Guille Galván.- Dice el neurocientífico Robert Sapolsky que “somos la suma de todo aquello que no podemos controlar”, los flecos que escapan. Nos definimos desde los márgenes de lo esperable, en la sorpresa. Un alboroto que es la esencia misma del fútbol; ese juego que, pese a todos los esfuerzos por maniatarlo, marida mejor con la tragedia que con las tablas de Excel.
El fútbol moderno recorre su propia contradicción caminando peligrosamente hacia el abismo de la milésima de uña que anuló o no un fuera de juego. Rellena almanaques con el porcentaje de posesión o la cantidad de pases completados. Persigue con ahínco su verdad en lo micro, como si fuera más sustancial que la verosimilitud del relato completo. Y no se da cuenta de que es imposible diseccionar algo que excede constantemente de sus propias fronteras. La estadística pura es tan falsa como lo es la imposibilidad de repetición exacta de sus muestras. Los amantes de las cábalas balompédicas han hecho millonarias a las casas de apuestas pero no han aportado más que forraje de contenido audiovisual en las maratonianas coberturas deportivas.

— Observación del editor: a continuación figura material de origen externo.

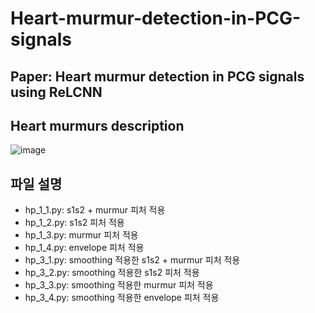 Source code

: # Heart-murmur-detection-in-PCG-signals

## Paper: Heart murmur detection in PCG signals using ReLCNN


## Heart murmurs description
![image](https://user-images.githubusercontent.com/54921677/176380207-bd95a800-d6c6-4906-a65c-7bafdc66758b.png)

## 파일 설명
* hp_1_1.py: s1s2 + murmur 피처 적용
* hp_1_2.py: s1s2 피처 적용
* hp_1_3.py: murmur 피처 적용
* hp_1_4.py: envelope 피처 적용
* hp_3_1.py: smoothing 적용한 s1s2 + murmur 피처 적용
* hp_3_2.py: smoothing 적용한 s1s2 피처 적용
* hp_3_3.py: smoothing 적용한 murmur 피처 적용
* hp_3_4.py: smoothing 적용한 envelope 피처 적용
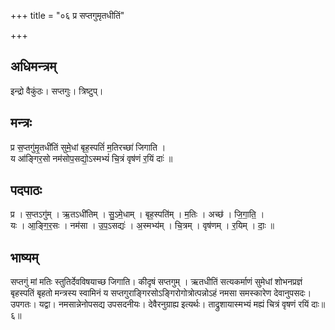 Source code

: +++
title = "०६ प्र सप्तगुमृतधीतिं"

+++
## अधिमन्त्रम्
इन्द्रो वैकुंठः। सप्तगुः। त्रिष्टुप्।

## मन्त्रः
प्र स॒प्तगु॑मृ॒तधी॑तिं सुमे॒धां बृह॒स्पतिं॑ म॒तिरच्छा॑ जिगाति ।  
य आ॑ङ्गिर॒सो नम॑सोप॒सद्यो॒ऽस्मभ्यं॑ चि॒त्रं वृष॑णं र॒यिं दाः॑ ॥

## पदपाठः
प्र । स॒प्तऽगु॑म् । ऋ॒तऽधी॑तिम् । सु॒ऽमे॒धाम् । बृह॒स्पति॑म् । म॒तिः । अच्छ॑ । जि॒गा॒ति॒ ।  
यः । आ॒ङ्गि॒र॒सः । नम॑सा । उ॒प॒ऽसद्यः॑ । अ॒स्मभ्य॑म् । चि॒त्रम् । वृष॑णम् । र॒यिम् । दाः॒ ॥

## भाष्यम्
सप्तगुं मां मतिः स्तुतिर्देवविषयाच्छ जिगाति। कीदृषं सप्तगुम् । ऋतधीतिं सत्यकर्माणं सुमेधां शोभनप्रज्ञं बृहस्पतिं बृहतो मन्त्रस्य स्वामिनं य सप्तगुराङ्गिरसोऽङ्गिरोगोत्रोत्पन्नोऽहं नमसा समस्कारेण देवानुपसदः। उपगतः। यद्वा। नमसान्नेनोपसद्य उपसदनीयः। देवैरनुग्राह्य इत्यर्थः। ताद्रुशायास्मभ्यं मह्यं चित्रं वृषणं रयिं दाः॥६॥ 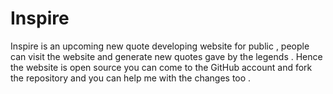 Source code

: # Inspire
Inspire is an upcoming new quote developing website for public , people can visit the website and generate new quotes gave by the legends . Hence the website is open source you can come to the GitHub account and fork the repository and you can help me with the changes too .

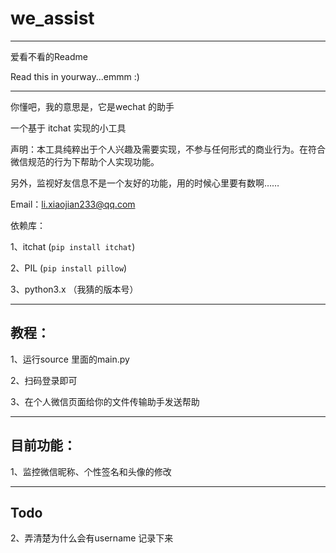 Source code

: # we_assist
------
爱看不看的Readme

Read this in yourway...emmm  :) 

------
你懂吧，我的意思是，它是wechat 的助手

一个基于 itchat 实现的小工具

声明：本工具纯粹出于个人兴趣及需要实现，不参与任何形式的商业行为。在符合微信规范的行为下帮助个人实现功能。

另外，监视好友信息不是一个友好的功能，用的时候心里要有数啊……

Email：li.xiaojian233@qq.com


依赖库：

1、itchat (`pip install itchat`)

2、PIL (`pip install pillow`)

3、python3.x （我猜的版本号）

------
## 教程：


1、运行source 里面的main.py

2、扫码登录即可

3、在个人微信页面给你的文件传输助手发送帮助



-------
## 目前功能： 
1、监控微信昵称、个性签名和头像的修改

------
## Todo
2、弄清楚为什么会有username 记录下来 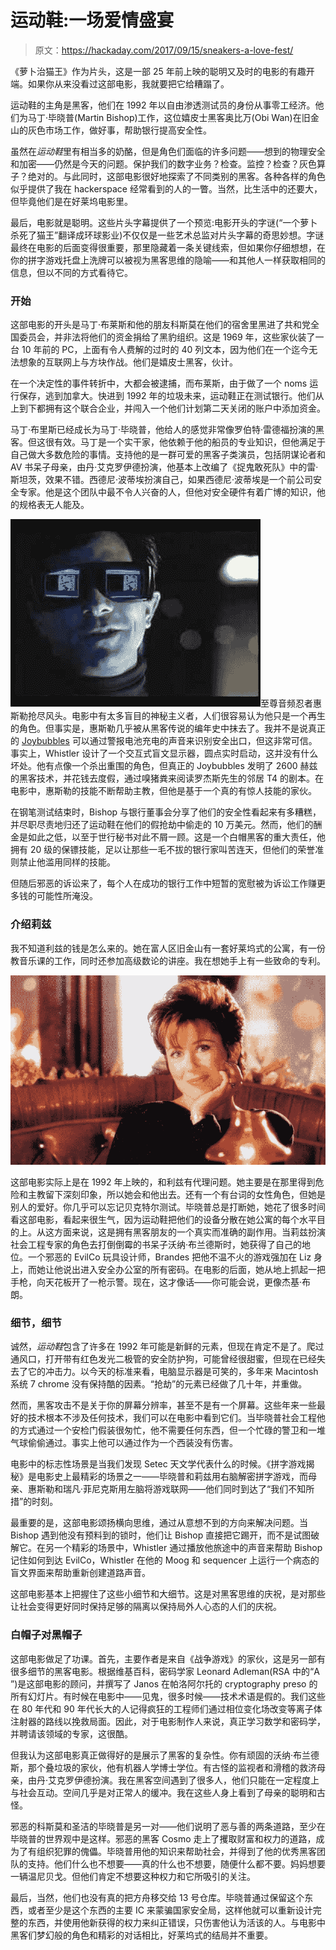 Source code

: # 运动鞋:一场爱情盛宴

> 原文：<https://hackaday.com/2017/09/15/sneakers-a-love-fest/>

《萝卜治猫王》作为片头，这是一部 25 年前上映的聪明又及时的电影的有趣开端。如果你从来没看过这部电影，我就要把它给糟蹋了。

运动鞋的主角是黑客，他们在 1992 年以自由渗透测试员的身份从事零工经济。他们为马丁·毕晓普(Martin Bishop)工作，这位嬉皮士黑客奥比万(Obi Wan)在旧金山的灰色市场工作，做好事，帮助银行提高安全性。

虽然在*运动鞋*里有相当多的奶酪，但是角色们面临的许多问题——想到的物理安全和加密——仍然是今天的问题。保护我们的数字业务？检查。监控？检查？灰色算子？绝对的。与此同时，这部电影很好地探索了不同类别的黑客。各种各样的角色似乎提供了我在 hackerspace 经常看到的人的一瞥。当然，比生活中的还要大，但毕竟他们是在好莱坞电影里。

最后，电影就是聪明。这些片头字幕提供了一个预览:电影开头的字谜(“一个萝卜杀死了猫王”翻译成环球影业)不仅仅是一些艺术总监对片头字幕的奇思妙想。字谜最终在电影的后面变得很重要，那里隐藏着一条关键线索，但如果你仔细想想，在你的拼字游戏托盘上洗牌可以被视为黑客思维的隐喻——和其他人一样获取相同的信息，但以不同的方式看待它。

### 开始

这部电影的开头是马丁·布莱斯和他的朋友科斯莫在他们的宿舍里黑进了共和党全国委员会，并非法将他们的资金捐给了黑豹组织。这是 1969 年，这些家伙装了一台 10 年前的 PC，上面有令人费解的过时的 40 列文本，因为他们在一个迄今无法想象的互联网上与方块作战。他们是嬉皮士黑客，伙计。

在一个决定性的事件转折中，大都会被逮捕，而布莱斯，由于做了一个 noms 运行保存，逃到加拿大。快进到 1992 年的垃圾未来，运动鞋正在测试银行。他们从上到下都拥有这个联合企业，并闯入一个他们计划第二天关闭的账户中添加资金。

马丁·布里斯已经成长为马丁·毕晓普，他给人的感觉非常像罗伯特·雷德福扮演的黑客。但这很有效。马丁是一个实干家，他依赖于他的船员的专业知识，但他满足于自己做大多数危险的事情。支持他的是一群可爱的黑客子类演员，包括阴谋论者和 AV 书呆子母亲，由丹·艾克罗伊德扮演，他基本上改编了《捉鬼敢死队》中的雷·斯坦茨，效果不错。西德尼·波蒂埃扮演自己，如果西德尼·波蒂埃是一个前公司安全专家。他是这个团队中最不令人兴奋的人，但他对安全硬件有着广博的知识，他的规格表无人能及。

![](img/e0230e60ebc94687474bef5db02abab1.png)至尊音频忍者惠斯勒抢尽风头。电影中有太多盲目的神秘主义者，人们很容易认为他只是一个再生的角色。但事实是，惠斯勒几乎被从黑客传说的编年史中抹去了。我并不是说真正的 [Joybubbles](https://en.wikipedia.org/wiki/Joybubbles) 可以通过警报电池充电的声音来识别安全出口，但这非常可信。事实上，Whistler 设计了一个交互式盲文显示器，圆点实时启动，这并没有什么坏处。他有点像一个杀出重围的角色，但真正的 Joybubbles 发明了 2600 赫兹的黑客技术，并花钱去度假，通过嗅猪粪来阅读罗杰斯先生的邻居 T4 的剧本。在电影中，惠斯勒的技能不断帮助主教，但他是基于一个真的有惊人技能的家伙。

在钢笔测试结束时，Bishop 与银行董事会分享了他们的安全性看起来有多糟糕，并尽职尽责地归还了运动鞋在他们的假抢劫中偷走的 10 万美元。然而，他们的酬金是如此之低，以至于世行秘书对此不屑一顾。这是一个白帽黑客的重大责任，他拥有 20 级的保镖技能，足以让那些一毛不拔的银行家叫苦连天，但他们的荣誉准则禁止他滥用同样的技能。

但随后邪恶的诉讼来了，每个人在成功的银行工作中短暂的宽慰被为诉讼工作赚更多钱的可能性所淹没。

### 介绍莉兹

我不知道利兹的钱是怎么来的。她在富人区旧金山有一套好莱坞式的公寓，有一份教音乐课的工作，同时还参加高级数论的讲座。我在想她手上有一些致命的专利。

![](img/63e7de5d32657edfb9f926ac61506426.png)

这部电影实际上是在 1992 年上映的，和利兹有代理问题。她主要是在那里得到危险和主教留下深刻印象，所以她会和他出去。还有一个有台词的女性角色，但她是别人的爱好。你几乎可以忘记贝克特尔测试。毕晓普总是打断她，她花了很多时间看这部电影，看起来很生气，因为运动鞋把他们的设备分散在她公寓的每个水平目的上。从这方面来说，这是拥有黑客朋友的一个真实而准确的副作用。当莉兹扮演社会工程专家的角色去打倒倒霉的书呆子沃纳·布兰德斯时，她获得了自己的地位。一个邪恶的 EvilCo 玩具设计师，Brandes 把他不温不火的游戏强加在 Liz 身上，而她让他说出进入安全办公室的所有密码。在电影的后面，她从地上抓起一把手枪，向天花板开了一枪示警。现在，这才像话——你可能会说，更像杰基·布朗。

### 细节，细节

诚然，*运动鞋*包含了许多在 1992 年可能是新鲜的元素，但现在肯定不是了。爬过通风口，打开带有红色发光二极管的安全防护狗，可能曾经很甜蜜，但现在已经失去了它的冲击力。以今天的标准来看，电脑显示器是可笑的，多年来 Macintosh 系统 7 chrome 没有保持酷的因素。“抢劫”的元素已经做了几十年，并重做。

然而，黑客攻击不是关于你的屏幕分辨率，甚至不是有一个屏幕。这些年来一些最好的技术根本不涉及任何技术，我们可以在电影中看到它们。当毕晓普社会工程他的方式通过一个安检门假装很匆忙，他不需要任何东西，但一个忙碌的警卫和一堆气球偷偷通过。事实上他可以通过作为一个西装没有伤害。

电影中的标志性场景是当我们发现 Setec 天文学代表什么的时候。《拼字游戏揭秘》是电影史上最精彩的场景之一——毕晓普和莉兹用右脑解密拼字游戏，而母亲、惠斯勒和瑞凡·菲尼克斯用左脑将游戏联网——他们同时到达了“我们不知所措”的时刻。

最重要的是，这部电影颂扬横向思维，通过从意想不到的方向来解决问题。当 Bishop 遇到他没有预料到的锁时，他们让 Bishop 直接把它踢开，而不是试图破解它。在另一个精彩的场景中，Whistler 通过播放他旅途中的声音来帮助 Bishop 记住如何到达 EvilCo，Whistler 在他的 Moog 和 sequencer 上运行一个病态的盲文界面来帮助重新创建道路声音。

这部电影基本上把握住了这些小细节和大细节。这是对黑客思维的庆祝，是对那些让社会变得更好同时保持足够的隔离以保持局外人心态的人们的庆祝。

### 白帽子对黑帽子

这部电影做足了功课。首先，主要作者是来自《战争游戏》的家伙，这是另一部有很多细节的黑客电影。根据维基百科，密码学家 Leonard Adleman(RSA 中的“A ”)是这部电影的顾问，并撰写了 Janos 在帕洛阿尔托的 cryptography preso 的所有幻灯片。有时候在电影中——见鬼，很多时候——技术术语是假的。我们这些在 80 年代和 90 年代长大的人记得疯狂的工程师们通过相位变化场改变等离子体注射器的路线以挽救局面。因此，对于电影制作人来说，真正学习数学和密码学，并聘请该领域的专家，这很酷。

但我认为这部电影真正做得好的是展示了黑客的复杂性。你有顽固的沃纳·布兰德斯，那个叠垃圾的家伙，他有机器人学博士学位。有古怪的监视者和滑稽的救济母亲，由丹·艾克罗伊德扮演。我在黑客空间遇到了很多人，他们只能在一定程度上与社会互动。空间几乎是对正常人的缓冲。我在这些人身上看到了母亲的聪明和古怪。

邪恶的科斯莫和圣洁的毕晓普是另一对——他们说明了恶与善的两条道路，至少在毕晓普的世界观中是这样。邪恶的黑客 Cosmo 走上了攫取财富和权力的道路，成为了有组织犯罪的傀儡。毕晓普用他的知识来帮助社会，并得到了他的优秀黑客团队的支持。他们什么也不想要——真的什么也不想要，随便什么都不要。妈妈想要一辆温尼贝戈。但他们肯定不想要这种权力和它所吸引的关注。

最后，当然，他们也没有真的把方舟移交给 13 号仓库。毕晓普通过保留这个东西，或者至少是这个东西的主要 IC 来蒙骗国家安全局，这样他就可以重新设计完整的东西，并使用他新获得的权力来纠正错误，只伤害他认为活该的人。与电影中黑客们梦幻般的角色和精彩的对话相比，好莱坞式的结局并不重要。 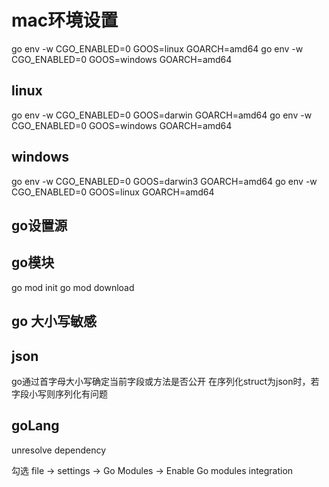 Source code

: 
# mac环境设置
go env -w CGO_ENABLED=0 GOOS=linux   GOARCH=amd64
go env -w CGO_ENABLED=0 GOOS=windows GOARCH=amd64

## linux
go env -w CGO_ENABLED=0 GOOS=darwin   GOARCH=amd64
go env -w CGO_ENABLED=0 GOOS=windows GOARCH=amd64

## windows
go env -w CGO_ENABLED=0 GOOS=darwin3   GOARCH=amd64
go env -w CGO_ENABLED=0 GOOS=linux GOARCH=amd64


## go设置源

## go模块
go mod init
go mod download

## go 大小写敏感

## json
go通过首字母大小写确定当前字段或方法是否公开
在序列化struct为json时，若字段小写则序列化有问题


## goLang
unresolve dependency

勾选
file -> settings -> Go Modules -> Enable Go modules integration






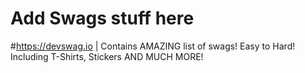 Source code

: <h1> Add Swags stuff here </h1>

#https://devswag.io | Contains AMAZING list of swags! Easy to Hard! Including T-Shirts, Stickers AND MUCH MORE!
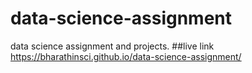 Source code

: # data-science-assignment
data science assignment and projects.
##live link
https://bharathinsci.github.io/data-science-assignment/
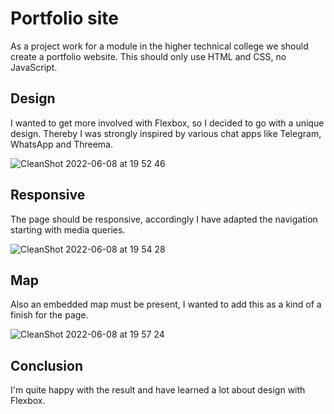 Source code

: # Portfolio site

As a project work for a module in the higher technical college we should create a portfolio website. This should only use HTML and CSS, no JavaScript.

## Design
I wanted to get more involved with Flexbox, so I decided to go with a unique design. Thereby I was strongly inspired by various chat apps like Telegram, WhatsApp and Threema.

![CleanShot 2022-06-08 at 19 52 46](https://user-images.githubusercontent.com/32166093/172684249-5cbceeab-c2d1-40d1-bc6b-fe5115f3838e.png)

## Responsive
The page should be responsive, accordingly I have adapted the navigation starting with media queries.

![CleanShot 2022-06-08 at 19 54 28](https://user-images.githubusercontent.com/32166093/172684498-9e3f2a42-444d-47ed-bd56-194c3dc21fb0.png)

## Map
Also an embedded map must be present, I wanted to add this as a kind of a finish for the page.

![CleanShot 2022-06-08 at 19 57 24](https://user-images.githubusercontent.com/32166093/172685416-f00163d6-c05e-4c2c-9f18-ae51e4a28931.png)

## Conclusion
I'm quite happy with the result and have learned a lot about design with Flexbox.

El fútbol moderno recorre su propia contradicción caminando peligrosamente hacia el abismo de la milésima de uña que anuló o no un fuera de juego. Rellena almanaques con el porcentaje de posesión o la cantidad de pases completados.
El fútbol necesita del fallo y la indefinición para mirarse en el espejo. Por eso es incapaz de resolver polémicas recurrentes, como la de la aplicación del tiempo añadido y no impone una cuenta atrás salomónica, una bocina que anule el penúltimo contraataque, como sucede en balonmano, baloncesto, sus primos hermanos de la pelota. Y la pregunta sería ¿a qué se deben estos cabos sueltos? Con millones en juego, siendo tan fácil evitar una situación como la que propició Gil Manzano en Mestalla hace pocos días, prefiere la subjetividad de un árbitro, capaz de mandar al garete la planificación financiera de toda la temporada y tener en pie de guerra a medio país. Sería tan fácil acabar con el debate… Imaginen, una cuenta atrás desde el descuento y un claxon que se oiga en cada rincón del estadio. Veríamos lanzamientos inverosímiles, jugadas de infarto en los diez últimos segundos, y nadie pondría en duda que el final es el final. Supongo que la respuesta es fácil; cirugía y pelota, aunque se persigan, nunca acabarán de entenderse. Porque en el fondo, pese a buscar la justicia, lo que andamos pidiendo a gritos es la revuelta*.